シチュエーションパズルは厳密なものではなく、一つ以上の適切な答があることも多い。しかし目標は出題者の考えを当てる事である。判断力と論理的思考力の他に、水平思考も必要である。水平思考という言葉はエドワード・デ・ボノ(w:en:Edward De Bono)によって作られたもので、創造的な問題の解き方、与えられた状況を意外な角度から見る方法である。
[編集] 例題
以下の問題は、シチュエーションパズルの有名な問題の一つ。
ある男がバーに入ってきて、バーテンダーに水を一杯注文した。バーテンダーは銃を取り出し、男に狙いをつけて撃鉄を上げた。男は「ありがとう」と言って帰って行った。

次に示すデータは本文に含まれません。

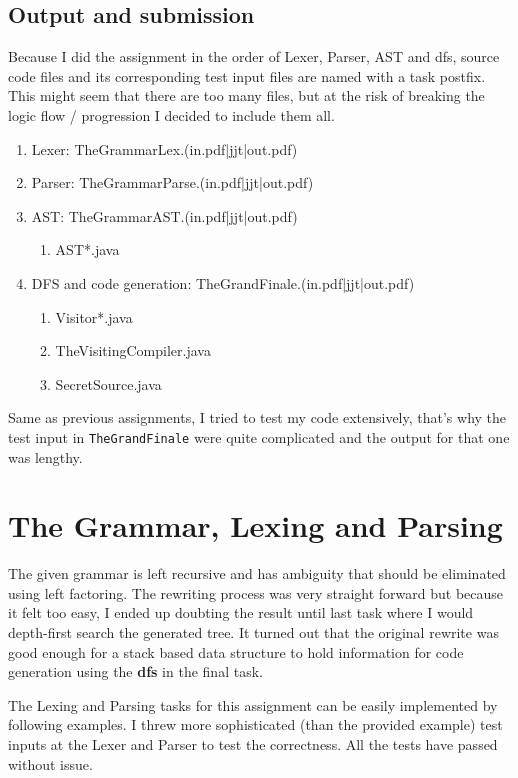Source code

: \documentclass[11pt]{scrartcl}
\begin{document}
\subsection{Output and submission}
Because I did the assignment in the order of Lexer, Parser, AST and dfs, source code files and its corresponding test input files are named with a task postfix. This might seem that there are too many files, but at the risk of breaking the logic flow / progression I decided to include them all. 

\begin{enumerate}[ 1.]
	\item Lexer: TheGrammarLex.(in.pdf|jjt|out.pdf)
	\item Parser: TheGrammarParse.(in.pdf|jjt|out.pdf)
	\item AST: TheGrammarAST.(in.pdf|jjt|out.pdf) \begin{enumerate}
				\item AST*.java
				\end{enumerate}
	\item DFS and code generation: TheGrandFinale.(in.pdf|jjt|out.pdf) \begin{enumerate}
	\item Visitor*.java
	\item TheVisitingCompiler.java
	\item SecretSource.java
	\end{enumerate}
\end{enumerate}
Same as previous assignments, I tried to test my code extensively, that's why the test input in \texttt{TheGrandFinale} were quite complicated and the output for that one was lengthy.  
\section{The Grammar, Lexing and Parsing}

The given grammar is left recursive and has ambiguity that should be eliminated using left factoring. The rewriting process was very straight forward but because it felt too easy, I ended up doubting the result until last task where I would depth-first search the generated tree. It turned out that the original rewrite was good enough for a stack based data structure to hold information for code generation using the \textbf{dfs} in the final task.

The Lexing and Parsing tasks for this assignment can be easily implemented by following examples. I threw more sophisticated (than the provided example) test inputs at the Lexer and Parser to test the correctness. All the tests have passed without issue.
\end{document}
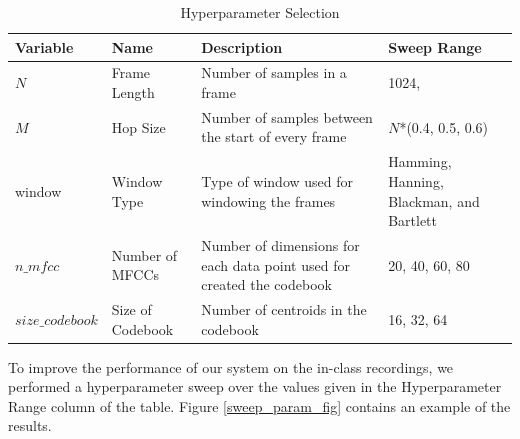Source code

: \documentclass[conference]{IEEEtran}
\begin{document}
    \begin{table}
        \caption{Hyperparameter Selection}
        \label{tab:hyperparameters}
        \begin{tabularx}{\columnwidth}{|X|X|X|X|}
            \hline
            \textbf{Variable} & \textbf{Name} & \textbf{Description} & \textbf{Sweep Range}\\
            \hline
            $N$ & Frame Length & Number of samples in a frame & 1024, \\
            \hline
            $M$ & Hop Size & Number of samples between the start of every frame & $N$*(0.4, 0.5, 0.6)\\
            \hline
            window & Window Type & Type of window used for windowing the frames & Hamming, Hanning, Blackman, and Bartlett\\
            \hline
            $n\_mfcc$ & Number of MFCCs & Number of dimensions for each data point used for created the codebook & 20, 40, 60, 80\\
            \hline
            $size\_codebook$ & Size of Codebook & Number of centroids in the codebook & 16, 32, 64\\
            \hline
        \end{tabularx}
    \end{table}

    To improve the performance of our system on the in-class recordings, we performed a hyperparameter sweep over the values given in the Hyperparameter Range column of the table. Figure \ref{sweep_param_fig} contains an example of the results.
\end{document}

これに対する質問と答は、たとえば以下のようなものになる。
- 質問: バーテンダーは男にOKと聞いたか? 答:はい。
Question: Did the bartender hear him OK? Answer: Yes
- 質問:バーテンダーはなにかに怒っていた? 答:いいえ。
- 質問:彼らは以前から顔見知りだった? 答:いいえ。もしくは、関係ありません。
- 質問:男が「ありがとう」と言ったのは皮肉? 答:いいえ。もしくは、いいえ、ある理由で、男は心から喜んでいました。
- 質問:男が水を頼んだとき、乱暴な口調だった? 答:いいえ。
- 質問:男が水を頼んだとき、変な頼み方だった? 答:はい。
答はこうである:男はシャックリをしていて、水を注文した。バーテンダーはシャックリの声を聞いて状況を知り、手っ取り早い方法として、銃で男を驚かしてシャックリを止めたのだ。男は驚いたが、シャックリが止まったことを知って喜んだ。そしてもう水も何も飲む必要が無くなった。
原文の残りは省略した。